The Thanjavur style of painting finds varied expressions at Raasi Art Foundation


IN THE pervasive imagery of the familiar Tanjore painting style, complex religious iconography is woven into a rich matrix that is reminiscent of the extravagance of the Maratha courts of Thanjavur and Mysore. This is effectively the materialising of refined craftsmanship that has essentially grown out of humble origins, from the hands of traditional craftspersons seeking elite patronage. But in the present day when courtly patronage is absent, the artisans have to adapt to the circumstances and transform their products to suit the times.

Working with families that have been engaged in South Indian traditional art forms through generations, Raasi Art Foundation endeavours to ensure that the long-established lineage is not disrupted, by supporting the artisans economically. With the changing times, modifications are seen as mandatory to sustain the interest in these arts with attempts at integration of the traditional content with ideas and concepts that emerge from the foundation. This leads to unique representations such as blending different techniques, using typically North Indian themes with South Indian depictions and the like.
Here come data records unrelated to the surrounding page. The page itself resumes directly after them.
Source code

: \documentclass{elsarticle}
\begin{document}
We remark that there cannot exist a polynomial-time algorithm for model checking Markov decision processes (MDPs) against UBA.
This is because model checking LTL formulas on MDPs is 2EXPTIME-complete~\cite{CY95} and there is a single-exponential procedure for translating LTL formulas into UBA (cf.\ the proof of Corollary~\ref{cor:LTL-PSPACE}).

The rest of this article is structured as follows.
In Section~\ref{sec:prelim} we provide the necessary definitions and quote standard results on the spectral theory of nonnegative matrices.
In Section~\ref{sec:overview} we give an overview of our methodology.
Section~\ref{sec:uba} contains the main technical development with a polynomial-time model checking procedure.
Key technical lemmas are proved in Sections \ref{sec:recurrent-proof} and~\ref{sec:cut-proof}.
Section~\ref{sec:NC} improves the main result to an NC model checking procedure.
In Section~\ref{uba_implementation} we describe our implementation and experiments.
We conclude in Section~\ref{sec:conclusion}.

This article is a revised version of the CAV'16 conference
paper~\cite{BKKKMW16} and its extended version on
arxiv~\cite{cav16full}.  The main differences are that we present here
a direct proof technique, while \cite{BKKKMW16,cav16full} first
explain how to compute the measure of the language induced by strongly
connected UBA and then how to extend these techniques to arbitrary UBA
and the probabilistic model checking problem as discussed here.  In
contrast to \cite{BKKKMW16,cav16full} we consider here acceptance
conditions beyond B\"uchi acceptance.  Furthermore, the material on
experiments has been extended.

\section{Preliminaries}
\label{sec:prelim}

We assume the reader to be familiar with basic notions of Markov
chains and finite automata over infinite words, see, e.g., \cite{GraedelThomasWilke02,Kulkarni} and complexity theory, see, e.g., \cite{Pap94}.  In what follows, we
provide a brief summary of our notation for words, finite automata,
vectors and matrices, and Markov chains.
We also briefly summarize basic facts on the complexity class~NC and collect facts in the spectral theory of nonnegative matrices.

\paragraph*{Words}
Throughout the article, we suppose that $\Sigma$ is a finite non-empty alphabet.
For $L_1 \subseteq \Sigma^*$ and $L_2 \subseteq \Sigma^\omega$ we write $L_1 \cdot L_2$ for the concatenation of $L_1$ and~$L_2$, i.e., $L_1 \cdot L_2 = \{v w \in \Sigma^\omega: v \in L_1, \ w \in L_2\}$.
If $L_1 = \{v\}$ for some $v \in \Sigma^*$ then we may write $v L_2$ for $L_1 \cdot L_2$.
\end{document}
This exhibition inadvertently conveys the fragile nature of the traditional arts of Thanjavur painting and Kalahasti Kalamkari painting. Commercialisation alters content creating new avenues, new expressions and new art forms and yet the essence remains.

In some instances, as in the application of gold leaf in the Thanjavur style on to oil painting done in the academic manner, the contemporary clearly grows out of the traditional, with only as much as a fine line demarcating them. The paintings integrate modern realist sensibilities within the Thanjavur stylistic idiom.

The concept of beauty for its own sake is foreign to Indian traditional art, the purpose of an entity being of imperative significance. However, innovative ideas allow the conventional to take on contemporary application using an art form that has habitually been restricted to being viewed within the connotation of an object of worship to move out of the confines of the puja room and find varied expression in space as part of ceiling decoration and so on.

The exhibition is on till January 4, 2004, at Raasi Art Foundation, Anna Avenue, Baktavatsalam Nagar, Adyar.